Reading is good, but you have to use it as well. So start writing simple scripts and expand upon them. My most frequent starter script tends to be something like:
#!/bin/sh
while read file
process $file
maybe a rename operation,
or copy, or differences, etc...
do
done <<EOD
...a list of files
...that I want to
...process, which
...may have been generated
...by 'ls' or 'find' or 'grep -l'
EOD
I have started scripts that way, which have then grown into some rather large and useful scripts.

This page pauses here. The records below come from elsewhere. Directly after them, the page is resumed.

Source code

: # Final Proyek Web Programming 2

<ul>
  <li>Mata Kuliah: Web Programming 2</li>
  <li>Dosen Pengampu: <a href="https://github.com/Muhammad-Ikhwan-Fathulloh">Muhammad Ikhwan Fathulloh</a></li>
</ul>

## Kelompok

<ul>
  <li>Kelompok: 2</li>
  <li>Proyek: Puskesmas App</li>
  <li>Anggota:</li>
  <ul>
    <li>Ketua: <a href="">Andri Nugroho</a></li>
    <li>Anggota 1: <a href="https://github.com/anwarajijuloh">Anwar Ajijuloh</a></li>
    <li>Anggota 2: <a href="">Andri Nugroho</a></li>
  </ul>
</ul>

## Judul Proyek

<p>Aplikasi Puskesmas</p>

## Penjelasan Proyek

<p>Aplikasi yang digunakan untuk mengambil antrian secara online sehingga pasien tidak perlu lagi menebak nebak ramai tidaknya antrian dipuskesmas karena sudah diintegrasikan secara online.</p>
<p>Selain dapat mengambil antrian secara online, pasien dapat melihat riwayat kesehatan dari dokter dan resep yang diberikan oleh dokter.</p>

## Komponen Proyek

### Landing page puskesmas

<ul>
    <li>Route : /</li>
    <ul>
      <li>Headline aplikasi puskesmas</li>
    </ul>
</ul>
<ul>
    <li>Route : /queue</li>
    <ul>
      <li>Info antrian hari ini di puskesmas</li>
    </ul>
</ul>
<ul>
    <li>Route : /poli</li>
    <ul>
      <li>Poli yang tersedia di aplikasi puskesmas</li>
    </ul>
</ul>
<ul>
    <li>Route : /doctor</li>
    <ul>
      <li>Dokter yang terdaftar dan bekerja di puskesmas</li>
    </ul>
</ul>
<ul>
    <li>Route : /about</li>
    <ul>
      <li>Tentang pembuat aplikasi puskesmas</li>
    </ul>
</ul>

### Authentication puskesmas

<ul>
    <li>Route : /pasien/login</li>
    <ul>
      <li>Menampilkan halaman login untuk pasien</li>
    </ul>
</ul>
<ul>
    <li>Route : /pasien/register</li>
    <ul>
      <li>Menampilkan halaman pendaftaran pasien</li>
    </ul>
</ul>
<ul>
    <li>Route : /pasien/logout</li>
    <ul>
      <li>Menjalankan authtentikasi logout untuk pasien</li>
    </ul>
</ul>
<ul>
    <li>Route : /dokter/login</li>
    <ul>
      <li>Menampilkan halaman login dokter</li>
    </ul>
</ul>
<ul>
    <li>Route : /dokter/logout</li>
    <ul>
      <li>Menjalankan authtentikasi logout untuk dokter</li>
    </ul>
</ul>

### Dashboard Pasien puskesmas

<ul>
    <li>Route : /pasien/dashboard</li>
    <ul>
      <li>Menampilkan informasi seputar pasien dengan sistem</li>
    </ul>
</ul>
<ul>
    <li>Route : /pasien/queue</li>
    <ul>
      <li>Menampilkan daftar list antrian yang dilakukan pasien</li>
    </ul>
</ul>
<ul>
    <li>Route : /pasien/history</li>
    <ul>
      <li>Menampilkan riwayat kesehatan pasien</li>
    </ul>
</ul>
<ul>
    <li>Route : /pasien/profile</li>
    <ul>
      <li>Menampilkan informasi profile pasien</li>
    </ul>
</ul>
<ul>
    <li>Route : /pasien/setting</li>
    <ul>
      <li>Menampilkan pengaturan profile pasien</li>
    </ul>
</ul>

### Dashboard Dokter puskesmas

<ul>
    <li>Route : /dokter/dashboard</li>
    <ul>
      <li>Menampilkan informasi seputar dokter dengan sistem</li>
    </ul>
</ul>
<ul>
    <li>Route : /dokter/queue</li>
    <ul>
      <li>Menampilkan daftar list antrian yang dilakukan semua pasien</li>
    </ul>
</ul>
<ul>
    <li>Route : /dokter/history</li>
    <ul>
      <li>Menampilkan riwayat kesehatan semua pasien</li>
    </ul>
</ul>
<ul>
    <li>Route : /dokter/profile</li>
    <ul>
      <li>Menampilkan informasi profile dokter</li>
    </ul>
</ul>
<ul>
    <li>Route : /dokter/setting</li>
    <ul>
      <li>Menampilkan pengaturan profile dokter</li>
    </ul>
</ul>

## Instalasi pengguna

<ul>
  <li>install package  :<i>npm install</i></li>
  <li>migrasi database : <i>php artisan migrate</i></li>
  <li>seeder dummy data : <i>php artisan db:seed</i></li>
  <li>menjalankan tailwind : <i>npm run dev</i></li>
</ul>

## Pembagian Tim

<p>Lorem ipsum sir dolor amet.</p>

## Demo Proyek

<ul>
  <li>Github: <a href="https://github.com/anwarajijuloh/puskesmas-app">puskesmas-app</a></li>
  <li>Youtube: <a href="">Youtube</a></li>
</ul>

For sysadmin type work, you want to get comfortable with ssh and scp, especially the ssh-keygen. Also utilities like 'find' and 'xargs', 'tar', 'rsync' are useful to know about. Learn to use 'rsync -e ssh' for doing networked incremental backups.
For sysadmin work at your company, see if you can find and analyze scripts that your existing sysadmins are using to see what kinds of tasks they are using scripts for. That will help focus your study and practice scripts on areas they need.
Learn about
${variable#pattern}
${variable##pattern}
${variable%pattern}
${variable%%pattern}
I find that these are extremely useful and end up using them constantly. But their power is not always obvious. Learn them, know them inside and out. You will find them useful.
There is so much I could go on about, but I would start to ramble. Just analyze existing scripts, and write your own, especially ones that access other systems via ssh, scp, rsync -e ssh.